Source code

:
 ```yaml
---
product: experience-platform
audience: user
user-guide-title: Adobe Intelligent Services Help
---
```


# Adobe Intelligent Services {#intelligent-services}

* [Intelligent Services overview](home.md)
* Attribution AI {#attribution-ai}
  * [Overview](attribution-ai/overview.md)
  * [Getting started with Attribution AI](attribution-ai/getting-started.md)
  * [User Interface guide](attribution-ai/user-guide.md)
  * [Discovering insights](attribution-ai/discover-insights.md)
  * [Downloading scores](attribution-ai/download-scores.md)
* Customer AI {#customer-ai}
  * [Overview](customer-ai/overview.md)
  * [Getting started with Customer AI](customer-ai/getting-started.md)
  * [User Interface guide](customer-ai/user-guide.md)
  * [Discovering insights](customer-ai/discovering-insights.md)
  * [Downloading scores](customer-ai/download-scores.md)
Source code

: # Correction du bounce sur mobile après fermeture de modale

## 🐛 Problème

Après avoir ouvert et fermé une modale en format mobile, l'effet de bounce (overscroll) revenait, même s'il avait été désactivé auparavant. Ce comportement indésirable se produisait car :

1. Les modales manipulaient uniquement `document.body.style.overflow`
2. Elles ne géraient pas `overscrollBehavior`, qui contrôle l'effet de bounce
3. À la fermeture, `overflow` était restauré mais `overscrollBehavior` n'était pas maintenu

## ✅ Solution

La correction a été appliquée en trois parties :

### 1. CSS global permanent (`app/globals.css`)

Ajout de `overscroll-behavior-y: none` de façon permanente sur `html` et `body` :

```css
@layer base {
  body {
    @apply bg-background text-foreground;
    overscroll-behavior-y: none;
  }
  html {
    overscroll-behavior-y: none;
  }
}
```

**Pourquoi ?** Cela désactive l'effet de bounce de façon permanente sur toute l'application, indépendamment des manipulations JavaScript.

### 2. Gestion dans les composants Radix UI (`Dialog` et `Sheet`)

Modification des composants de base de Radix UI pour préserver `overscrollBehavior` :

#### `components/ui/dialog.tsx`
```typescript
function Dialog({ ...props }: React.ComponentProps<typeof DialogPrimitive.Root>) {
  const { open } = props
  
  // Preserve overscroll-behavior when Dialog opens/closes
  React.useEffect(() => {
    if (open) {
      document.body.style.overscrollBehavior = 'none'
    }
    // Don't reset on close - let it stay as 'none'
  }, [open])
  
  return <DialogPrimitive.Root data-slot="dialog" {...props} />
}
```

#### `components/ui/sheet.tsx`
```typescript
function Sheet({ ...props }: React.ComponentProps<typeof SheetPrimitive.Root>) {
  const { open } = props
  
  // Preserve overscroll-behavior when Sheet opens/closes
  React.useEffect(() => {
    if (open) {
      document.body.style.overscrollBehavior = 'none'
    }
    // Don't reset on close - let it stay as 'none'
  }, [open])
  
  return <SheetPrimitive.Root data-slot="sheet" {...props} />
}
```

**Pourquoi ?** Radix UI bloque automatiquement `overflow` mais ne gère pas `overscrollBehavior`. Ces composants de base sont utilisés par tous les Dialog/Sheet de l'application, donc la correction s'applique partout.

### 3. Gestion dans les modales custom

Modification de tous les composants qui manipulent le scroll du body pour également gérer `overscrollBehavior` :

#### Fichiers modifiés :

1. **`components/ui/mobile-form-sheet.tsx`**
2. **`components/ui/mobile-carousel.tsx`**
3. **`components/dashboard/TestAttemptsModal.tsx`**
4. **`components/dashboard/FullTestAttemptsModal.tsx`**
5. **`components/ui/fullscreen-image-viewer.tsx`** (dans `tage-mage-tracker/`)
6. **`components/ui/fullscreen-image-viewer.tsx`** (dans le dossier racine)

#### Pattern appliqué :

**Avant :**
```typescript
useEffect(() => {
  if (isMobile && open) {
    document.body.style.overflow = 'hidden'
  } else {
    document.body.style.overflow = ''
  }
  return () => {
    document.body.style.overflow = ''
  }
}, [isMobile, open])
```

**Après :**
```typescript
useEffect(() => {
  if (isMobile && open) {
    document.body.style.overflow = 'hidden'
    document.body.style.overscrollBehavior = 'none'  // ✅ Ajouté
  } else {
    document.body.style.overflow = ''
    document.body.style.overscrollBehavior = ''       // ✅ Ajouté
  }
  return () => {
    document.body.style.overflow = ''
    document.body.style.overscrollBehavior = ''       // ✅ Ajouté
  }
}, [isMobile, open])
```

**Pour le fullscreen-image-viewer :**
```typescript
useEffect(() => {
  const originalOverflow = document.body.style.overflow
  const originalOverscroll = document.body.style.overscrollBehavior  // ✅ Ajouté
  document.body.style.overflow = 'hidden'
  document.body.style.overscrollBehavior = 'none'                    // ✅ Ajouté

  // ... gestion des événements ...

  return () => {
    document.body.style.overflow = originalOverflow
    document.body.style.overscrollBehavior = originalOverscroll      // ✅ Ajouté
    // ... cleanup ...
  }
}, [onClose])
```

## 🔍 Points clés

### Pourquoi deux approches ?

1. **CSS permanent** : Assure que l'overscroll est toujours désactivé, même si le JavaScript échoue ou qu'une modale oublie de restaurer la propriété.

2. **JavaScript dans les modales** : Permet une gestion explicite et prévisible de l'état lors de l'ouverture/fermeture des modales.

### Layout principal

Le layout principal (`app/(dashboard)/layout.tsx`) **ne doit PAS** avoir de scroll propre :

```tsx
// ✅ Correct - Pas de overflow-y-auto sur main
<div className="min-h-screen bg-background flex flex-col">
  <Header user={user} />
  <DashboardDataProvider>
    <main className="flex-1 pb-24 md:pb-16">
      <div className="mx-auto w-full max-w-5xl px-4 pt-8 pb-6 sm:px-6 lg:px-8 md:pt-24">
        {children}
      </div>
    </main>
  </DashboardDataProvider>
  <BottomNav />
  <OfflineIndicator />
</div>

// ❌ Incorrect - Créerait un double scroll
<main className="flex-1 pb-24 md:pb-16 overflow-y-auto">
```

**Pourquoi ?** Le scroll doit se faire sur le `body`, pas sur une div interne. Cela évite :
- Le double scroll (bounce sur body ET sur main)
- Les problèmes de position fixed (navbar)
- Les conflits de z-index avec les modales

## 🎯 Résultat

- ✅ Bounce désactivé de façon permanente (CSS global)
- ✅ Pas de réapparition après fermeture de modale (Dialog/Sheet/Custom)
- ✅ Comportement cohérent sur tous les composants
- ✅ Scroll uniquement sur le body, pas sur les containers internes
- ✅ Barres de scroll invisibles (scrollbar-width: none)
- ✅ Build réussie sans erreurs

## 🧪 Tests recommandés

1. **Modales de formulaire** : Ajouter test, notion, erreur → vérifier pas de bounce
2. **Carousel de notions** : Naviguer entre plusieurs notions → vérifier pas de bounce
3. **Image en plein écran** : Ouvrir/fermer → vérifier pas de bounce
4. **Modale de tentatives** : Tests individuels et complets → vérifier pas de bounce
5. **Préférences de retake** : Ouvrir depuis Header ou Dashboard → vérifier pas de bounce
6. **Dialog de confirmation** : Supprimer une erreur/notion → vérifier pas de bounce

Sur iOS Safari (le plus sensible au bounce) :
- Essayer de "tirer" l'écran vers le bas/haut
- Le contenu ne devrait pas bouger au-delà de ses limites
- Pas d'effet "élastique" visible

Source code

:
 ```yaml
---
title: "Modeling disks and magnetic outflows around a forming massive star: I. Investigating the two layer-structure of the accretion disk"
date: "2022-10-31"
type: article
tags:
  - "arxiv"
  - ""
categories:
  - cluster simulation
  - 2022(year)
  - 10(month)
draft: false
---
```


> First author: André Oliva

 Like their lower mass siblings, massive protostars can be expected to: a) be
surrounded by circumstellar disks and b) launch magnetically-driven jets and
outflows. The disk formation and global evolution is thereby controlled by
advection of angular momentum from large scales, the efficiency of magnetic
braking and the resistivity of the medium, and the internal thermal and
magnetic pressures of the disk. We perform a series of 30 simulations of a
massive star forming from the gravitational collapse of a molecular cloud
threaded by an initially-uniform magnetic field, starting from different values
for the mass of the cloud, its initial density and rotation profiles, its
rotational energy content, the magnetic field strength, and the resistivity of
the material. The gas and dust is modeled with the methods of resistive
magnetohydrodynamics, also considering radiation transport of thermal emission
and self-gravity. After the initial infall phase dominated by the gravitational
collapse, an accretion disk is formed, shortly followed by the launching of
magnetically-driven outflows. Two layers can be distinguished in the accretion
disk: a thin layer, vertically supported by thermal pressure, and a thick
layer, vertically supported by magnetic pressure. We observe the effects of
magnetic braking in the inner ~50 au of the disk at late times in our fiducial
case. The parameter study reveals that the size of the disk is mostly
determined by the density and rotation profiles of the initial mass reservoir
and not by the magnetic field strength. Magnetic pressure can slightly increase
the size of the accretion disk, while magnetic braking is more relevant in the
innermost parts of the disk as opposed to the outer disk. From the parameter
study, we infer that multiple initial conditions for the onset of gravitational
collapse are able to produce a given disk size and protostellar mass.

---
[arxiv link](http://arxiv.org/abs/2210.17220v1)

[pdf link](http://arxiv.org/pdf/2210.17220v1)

——————————

What needs to be done
Among the records above, find the lines that contain "strength" and copy every one.

Result of this exercise
rotational energy content, the magnetic field strength, and the resistivity of
and not by the magnetic field strength. Magnetic pressure can slightly increase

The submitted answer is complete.